The new exhibit at Halfhouse, which is no longer placed in that idyllic environment but in another more manufacturing and connected to people, opens under no title or apparent need. A space located in the neighbourhood of La Verneda that, due to its proximity, it is integrated in the artistic net of Poblenou. Therefore, it already allows to glimpse a change of direction.

The exhibition, made up of works by Susana Solano, Fernando García, Oier Iruretagoinea, Pablo Capitán del Río and Idoia Montón, expresses a sort of sign towards the existential vacuum. Four white canvas placed at the back of the room form a transcendental space that can be accessed bordering sculptures in the shape of a cross on top of which the gravity of time is deposited as stones.  The superposition of materials –and textures- carried out by Oier Iruretagoinea is kind of an imperfect allegory to the also imperfect layers of time. This is interrupted by the dark abyss of the sculpture by Susana Solano –No lo sé nº1– which marks a milestone in the exhibit walkthrough.

The surprising thing about the exhibit is the little dialogue that the works by Idoia Montón have with the rest.
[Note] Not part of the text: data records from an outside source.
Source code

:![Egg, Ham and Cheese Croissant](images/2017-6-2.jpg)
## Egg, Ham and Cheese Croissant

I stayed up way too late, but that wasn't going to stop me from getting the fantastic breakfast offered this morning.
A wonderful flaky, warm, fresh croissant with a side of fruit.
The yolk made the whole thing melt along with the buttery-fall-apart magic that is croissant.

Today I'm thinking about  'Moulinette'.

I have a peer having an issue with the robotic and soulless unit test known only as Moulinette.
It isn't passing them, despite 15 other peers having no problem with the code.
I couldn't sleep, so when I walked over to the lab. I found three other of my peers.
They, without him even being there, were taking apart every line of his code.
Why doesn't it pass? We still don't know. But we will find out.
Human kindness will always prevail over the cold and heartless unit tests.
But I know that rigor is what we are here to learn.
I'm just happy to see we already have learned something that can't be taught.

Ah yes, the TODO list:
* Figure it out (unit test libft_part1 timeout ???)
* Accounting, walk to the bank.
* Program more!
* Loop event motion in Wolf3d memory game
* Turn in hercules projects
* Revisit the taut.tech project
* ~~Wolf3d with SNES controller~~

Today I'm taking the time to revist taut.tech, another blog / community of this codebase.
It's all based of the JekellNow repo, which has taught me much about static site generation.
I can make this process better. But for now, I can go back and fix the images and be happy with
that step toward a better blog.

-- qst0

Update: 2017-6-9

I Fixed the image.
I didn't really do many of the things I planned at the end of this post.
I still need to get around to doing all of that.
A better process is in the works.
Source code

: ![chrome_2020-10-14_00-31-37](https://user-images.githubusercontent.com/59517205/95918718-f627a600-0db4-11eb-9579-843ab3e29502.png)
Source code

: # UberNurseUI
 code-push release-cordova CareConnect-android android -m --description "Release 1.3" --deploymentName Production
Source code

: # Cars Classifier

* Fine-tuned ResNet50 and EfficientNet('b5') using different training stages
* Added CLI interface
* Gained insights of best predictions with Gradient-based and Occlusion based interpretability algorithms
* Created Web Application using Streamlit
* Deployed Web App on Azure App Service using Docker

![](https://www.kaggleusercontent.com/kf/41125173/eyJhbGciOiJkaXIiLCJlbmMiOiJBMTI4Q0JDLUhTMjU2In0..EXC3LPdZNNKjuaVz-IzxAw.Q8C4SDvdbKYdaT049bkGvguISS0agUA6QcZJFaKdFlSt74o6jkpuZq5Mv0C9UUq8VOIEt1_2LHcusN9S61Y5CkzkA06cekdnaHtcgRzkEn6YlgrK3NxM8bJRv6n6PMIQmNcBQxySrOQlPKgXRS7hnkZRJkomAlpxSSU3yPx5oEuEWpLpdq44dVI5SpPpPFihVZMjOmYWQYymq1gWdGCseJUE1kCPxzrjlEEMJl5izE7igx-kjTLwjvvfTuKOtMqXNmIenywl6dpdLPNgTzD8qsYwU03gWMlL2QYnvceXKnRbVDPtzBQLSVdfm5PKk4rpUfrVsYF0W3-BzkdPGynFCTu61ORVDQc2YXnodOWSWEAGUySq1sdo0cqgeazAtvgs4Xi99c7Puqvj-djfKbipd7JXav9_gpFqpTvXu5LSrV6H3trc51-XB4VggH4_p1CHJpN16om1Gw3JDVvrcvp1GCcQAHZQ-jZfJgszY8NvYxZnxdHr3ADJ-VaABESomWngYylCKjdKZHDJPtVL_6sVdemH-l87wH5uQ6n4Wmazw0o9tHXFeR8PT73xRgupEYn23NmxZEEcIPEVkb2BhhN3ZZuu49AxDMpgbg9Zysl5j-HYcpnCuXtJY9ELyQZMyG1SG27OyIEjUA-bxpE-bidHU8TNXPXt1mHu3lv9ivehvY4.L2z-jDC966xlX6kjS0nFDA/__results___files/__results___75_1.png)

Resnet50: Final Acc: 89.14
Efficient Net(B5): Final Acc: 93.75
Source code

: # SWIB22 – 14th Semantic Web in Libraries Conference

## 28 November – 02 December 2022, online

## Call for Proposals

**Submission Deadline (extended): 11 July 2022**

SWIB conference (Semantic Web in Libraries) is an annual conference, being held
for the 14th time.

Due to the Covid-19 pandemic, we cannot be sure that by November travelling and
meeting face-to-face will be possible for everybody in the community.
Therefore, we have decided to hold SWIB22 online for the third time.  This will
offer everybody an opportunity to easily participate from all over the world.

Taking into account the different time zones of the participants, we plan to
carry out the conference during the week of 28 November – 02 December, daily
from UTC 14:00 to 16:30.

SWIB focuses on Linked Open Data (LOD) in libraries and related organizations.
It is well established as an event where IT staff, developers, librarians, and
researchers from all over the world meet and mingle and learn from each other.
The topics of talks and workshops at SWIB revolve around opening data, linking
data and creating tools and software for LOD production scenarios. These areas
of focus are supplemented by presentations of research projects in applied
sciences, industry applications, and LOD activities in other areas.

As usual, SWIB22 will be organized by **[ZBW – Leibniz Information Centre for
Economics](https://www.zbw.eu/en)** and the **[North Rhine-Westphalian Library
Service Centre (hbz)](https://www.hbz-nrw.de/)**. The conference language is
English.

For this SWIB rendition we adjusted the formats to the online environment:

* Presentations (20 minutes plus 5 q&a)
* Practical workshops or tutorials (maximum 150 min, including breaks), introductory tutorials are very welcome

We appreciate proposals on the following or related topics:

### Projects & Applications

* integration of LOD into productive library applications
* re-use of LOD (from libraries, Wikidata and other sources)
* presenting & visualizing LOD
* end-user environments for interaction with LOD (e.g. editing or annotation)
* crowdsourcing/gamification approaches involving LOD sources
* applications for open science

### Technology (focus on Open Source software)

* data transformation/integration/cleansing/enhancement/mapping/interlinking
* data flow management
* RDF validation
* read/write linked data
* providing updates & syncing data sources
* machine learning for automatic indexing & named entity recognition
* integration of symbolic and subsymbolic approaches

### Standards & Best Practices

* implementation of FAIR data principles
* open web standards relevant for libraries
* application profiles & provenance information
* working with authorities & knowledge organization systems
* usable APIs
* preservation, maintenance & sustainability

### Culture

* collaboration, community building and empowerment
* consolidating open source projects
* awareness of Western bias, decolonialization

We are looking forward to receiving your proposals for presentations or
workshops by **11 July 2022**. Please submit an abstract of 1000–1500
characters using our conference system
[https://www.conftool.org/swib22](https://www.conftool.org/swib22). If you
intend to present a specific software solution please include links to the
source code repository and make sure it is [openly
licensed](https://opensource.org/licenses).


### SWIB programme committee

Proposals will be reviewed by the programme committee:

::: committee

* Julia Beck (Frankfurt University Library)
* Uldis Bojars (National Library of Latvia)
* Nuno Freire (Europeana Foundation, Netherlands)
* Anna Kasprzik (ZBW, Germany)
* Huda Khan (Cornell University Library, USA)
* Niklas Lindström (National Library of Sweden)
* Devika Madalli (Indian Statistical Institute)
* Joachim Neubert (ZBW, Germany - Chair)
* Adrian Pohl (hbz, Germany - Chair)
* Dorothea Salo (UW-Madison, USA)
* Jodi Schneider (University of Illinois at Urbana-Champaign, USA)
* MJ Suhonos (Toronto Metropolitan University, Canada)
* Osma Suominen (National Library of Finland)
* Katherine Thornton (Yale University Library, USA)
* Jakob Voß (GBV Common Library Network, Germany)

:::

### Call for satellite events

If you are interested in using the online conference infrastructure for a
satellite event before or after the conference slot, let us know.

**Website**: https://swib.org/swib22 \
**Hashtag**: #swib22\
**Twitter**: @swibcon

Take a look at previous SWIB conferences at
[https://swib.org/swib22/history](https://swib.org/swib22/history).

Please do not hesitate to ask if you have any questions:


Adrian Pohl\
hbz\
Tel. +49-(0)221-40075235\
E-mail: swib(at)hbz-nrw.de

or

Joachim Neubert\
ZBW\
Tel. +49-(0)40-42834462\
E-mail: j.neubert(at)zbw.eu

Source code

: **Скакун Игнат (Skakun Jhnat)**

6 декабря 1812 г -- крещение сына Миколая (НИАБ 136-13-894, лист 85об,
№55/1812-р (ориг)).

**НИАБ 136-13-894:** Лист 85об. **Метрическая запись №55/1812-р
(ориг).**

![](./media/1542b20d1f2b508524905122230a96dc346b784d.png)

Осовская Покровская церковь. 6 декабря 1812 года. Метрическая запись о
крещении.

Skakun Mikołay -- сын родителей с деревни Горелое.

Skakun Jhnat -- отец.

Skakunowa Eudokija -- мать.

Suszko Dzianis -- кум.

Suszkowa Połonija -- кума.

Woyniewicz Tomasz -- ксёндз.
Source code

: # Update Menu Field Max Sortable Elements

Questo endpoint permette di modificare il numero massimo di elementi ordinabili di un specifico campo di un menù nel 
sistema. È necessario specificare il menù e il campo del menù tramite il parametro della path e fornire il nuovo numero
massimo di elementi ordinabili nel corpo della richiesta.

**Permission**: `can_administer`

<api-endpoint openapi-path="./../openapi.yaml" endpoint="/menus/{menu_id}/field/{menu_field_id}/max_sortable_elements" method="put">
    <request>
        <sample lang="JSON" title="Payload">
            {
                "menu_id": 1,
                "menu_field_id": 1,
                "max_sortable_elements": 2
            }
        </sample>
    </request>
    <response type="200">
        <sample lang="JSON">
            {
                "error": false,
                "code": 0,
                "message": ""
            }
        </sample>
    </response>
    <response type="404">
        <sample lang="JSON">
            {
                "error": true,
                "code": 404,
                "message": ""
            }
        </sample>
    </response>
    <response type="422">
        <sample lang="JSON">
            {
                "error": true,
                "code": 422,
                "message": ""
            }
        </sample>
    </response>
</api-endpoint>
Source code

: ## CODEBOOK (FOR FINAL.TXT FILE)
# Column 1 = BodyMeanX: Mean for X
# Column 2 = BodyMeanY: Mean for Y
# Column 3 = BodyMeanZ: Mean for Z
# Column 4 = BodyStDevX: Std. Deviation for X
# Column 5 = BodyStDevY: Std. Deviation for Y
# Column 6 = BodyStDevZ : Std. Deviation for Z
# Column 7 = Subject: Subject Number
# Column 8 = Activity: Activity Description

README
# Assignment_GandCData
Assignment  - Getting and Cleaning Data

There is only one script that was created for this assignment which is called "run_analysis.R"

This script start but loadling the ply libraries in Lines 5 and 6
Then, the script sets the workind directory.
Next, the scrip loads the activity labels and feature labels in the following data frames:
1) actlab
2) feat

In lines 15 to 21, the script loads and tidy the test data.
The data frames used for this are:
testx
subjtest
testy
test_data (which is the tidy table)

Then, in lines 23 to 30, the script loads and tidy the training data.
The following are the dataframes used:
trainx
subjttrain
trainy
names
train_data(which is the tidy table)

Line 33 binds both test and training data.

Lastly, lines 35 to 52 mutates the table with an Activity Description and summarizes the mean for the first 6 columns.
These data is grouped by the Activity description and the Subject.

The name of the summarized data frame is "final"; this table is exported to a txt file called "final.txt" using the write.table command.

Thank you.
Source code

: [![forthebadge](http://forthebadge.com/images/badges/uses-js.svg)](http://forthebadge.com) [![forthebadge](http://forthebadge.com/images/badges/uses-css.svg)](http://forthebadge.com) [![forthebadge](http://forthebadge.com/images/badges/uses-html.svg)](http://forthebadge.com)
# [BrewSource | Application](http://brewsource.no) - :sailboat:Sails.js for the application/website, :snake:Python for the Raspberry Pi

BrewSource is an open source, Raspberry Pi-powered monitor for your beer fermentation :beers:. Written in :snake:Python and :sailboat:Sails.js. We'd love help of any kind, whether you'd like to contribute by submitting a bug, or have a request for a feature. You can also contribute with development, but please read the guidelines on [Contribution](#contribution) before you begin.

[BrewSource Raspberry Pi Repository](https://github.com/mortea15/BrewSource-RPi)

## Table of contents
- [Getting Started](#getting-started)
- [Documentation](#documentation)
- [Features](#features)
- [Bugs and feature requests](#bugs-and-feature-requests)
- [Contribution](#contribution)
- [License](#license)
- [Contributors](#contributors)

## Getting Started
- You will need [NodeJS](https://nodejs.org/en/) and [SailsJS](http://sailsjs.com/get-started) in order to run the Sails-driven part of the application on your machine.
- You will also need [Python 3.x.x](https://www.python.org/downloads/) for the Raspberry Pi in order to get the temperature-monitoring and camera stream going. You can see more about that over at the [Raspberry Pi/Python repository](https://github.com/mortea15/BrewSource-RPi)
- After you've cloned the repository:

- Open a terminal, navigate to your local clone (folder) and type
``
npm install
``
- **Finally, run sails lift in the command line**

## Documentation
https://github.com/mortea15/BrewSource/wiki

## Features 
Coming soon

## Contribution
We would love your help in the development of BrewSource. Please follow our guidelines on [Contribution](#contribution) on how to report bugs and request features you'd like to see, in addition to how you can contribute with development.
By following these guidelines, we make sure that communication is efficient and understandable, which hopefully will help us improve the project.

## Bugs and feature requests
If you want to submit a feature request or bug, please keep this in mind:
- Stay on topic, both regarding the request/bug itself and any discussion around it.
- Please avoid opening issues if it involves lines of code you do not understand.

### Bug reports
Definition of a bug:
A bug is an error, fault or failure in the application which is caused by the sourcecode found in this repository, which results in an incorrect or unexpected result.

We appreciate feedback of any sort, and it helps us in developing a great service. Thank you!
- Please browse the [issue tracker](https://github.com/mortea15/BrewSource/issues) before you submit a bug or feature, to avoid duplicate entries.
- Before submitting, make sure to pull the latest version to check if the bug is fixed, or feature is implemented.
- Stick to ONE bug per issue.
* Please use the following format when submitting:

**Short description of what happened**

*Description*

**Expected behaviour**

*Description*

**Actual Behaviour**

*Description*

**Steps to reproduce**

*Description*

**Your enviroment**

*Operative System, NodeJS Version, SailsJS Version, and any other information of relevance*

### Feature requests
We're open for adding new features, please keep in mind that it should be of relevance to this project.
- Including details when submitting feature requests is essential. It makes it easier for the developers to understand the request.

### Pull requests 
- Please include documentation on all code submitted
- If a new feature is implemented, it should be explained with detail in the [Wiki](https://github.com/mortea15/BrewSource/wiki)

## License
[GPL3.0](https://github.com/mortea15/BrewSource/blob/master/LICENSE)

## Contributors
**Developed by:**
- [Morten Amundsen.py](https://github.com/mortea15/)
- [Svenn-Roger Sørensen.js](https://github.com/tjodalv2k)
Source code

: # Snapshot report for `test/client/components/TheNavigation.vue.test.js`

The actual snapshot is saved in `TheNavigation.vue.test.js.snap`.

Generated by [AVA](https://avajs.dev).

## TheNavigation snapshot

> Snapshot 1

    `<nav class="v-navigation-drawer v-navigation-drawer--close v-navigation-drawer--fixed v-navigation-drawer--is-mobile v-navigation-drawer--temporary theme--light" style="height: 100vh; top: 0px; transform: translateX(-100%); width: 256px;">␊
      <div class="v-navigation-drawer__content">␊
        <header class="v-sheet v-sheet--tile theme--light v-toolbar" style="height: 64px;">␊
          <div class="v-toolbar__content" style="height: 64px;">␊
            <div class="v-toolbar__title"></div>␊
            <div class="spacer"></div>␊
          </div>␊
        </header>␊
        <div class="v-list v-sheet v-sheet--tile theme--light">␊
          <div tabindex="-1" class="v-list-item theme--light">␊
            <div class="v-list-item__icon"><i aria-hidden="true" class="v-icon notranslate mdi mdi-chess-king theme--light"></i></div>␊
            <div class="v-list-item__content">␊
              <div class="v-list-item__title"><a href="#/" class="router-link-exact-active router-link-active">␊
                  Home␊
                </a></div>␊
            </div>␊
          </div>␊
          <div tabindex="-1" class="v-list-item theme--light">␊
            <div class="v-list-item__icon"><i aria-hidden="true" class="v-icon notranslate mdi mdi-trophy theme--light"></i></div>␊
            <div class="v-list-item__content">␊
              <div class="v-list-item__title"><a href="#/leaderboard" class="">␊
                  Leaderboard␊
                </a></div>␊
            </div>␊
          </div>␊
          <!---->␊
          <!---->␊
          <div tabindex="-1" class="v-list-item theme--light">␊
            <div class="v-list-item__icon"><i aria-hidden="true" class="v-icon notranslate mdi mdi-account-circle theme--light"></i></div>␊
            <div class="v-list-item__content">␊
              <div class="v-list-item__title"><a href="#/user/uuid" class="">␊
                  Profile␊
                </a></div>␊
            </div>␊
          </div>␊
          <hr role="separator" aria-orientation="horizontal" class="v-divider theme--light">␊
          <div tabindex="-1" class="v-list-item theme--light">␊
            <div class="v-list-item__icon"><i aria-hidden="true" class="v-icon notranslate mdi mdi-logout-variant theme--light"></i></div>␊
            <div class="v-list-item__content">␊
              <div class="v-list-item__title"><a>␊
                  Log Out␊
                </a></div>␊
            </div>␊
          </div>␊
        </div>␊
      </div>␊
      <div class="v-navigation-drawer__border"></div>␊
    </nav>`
Her agonizing paintings seem to look ourselves in a sort of a sacred madhouse which is in another phase of the exhibition discourse, completely clear and that breaks apart that sensory journey and pictorially harmonious of the other works. It happens the same thing with her collage. A feeling of confusion that increases with the lack of information about the project, something that probably has to be understood as a declaration of intents but what mainly does in the practice is to drive away who tries to get close.

The gesture of opening vacuums –visual, narrative- is, without any doubt, necessary because with them new readings and actions that, in one way or another, get out of the reflective centrality, are joint together. What is incomprehensible is that this happens due to a distancing with the spectator. It produces, once again, an auratic space that instead of including, puts off any type of approach. Is this what we want? Or in other words, is this what we need?

Exhibition view. Photographs: Pol Aregall

(Highlighted image: Oier Iruretagoiena, Sin título, 2018)

Writer and researcher. Graduated from Communication and Cultural Industries at the University of Barcelona, she is currently finishing the Master’s degree in Advanced Studies in Art History at the same university and working in her final project: the exploration between the public space, museum institution and identity through the relational art. She has worked in the department of exhibits at the Contemporary Art Museum of Barcelona (MACBA) and she is now part of the commission group On Meditation. She writes about art in Exit Express and has collaborated in Tentaciones of El País and PlayGround Mag.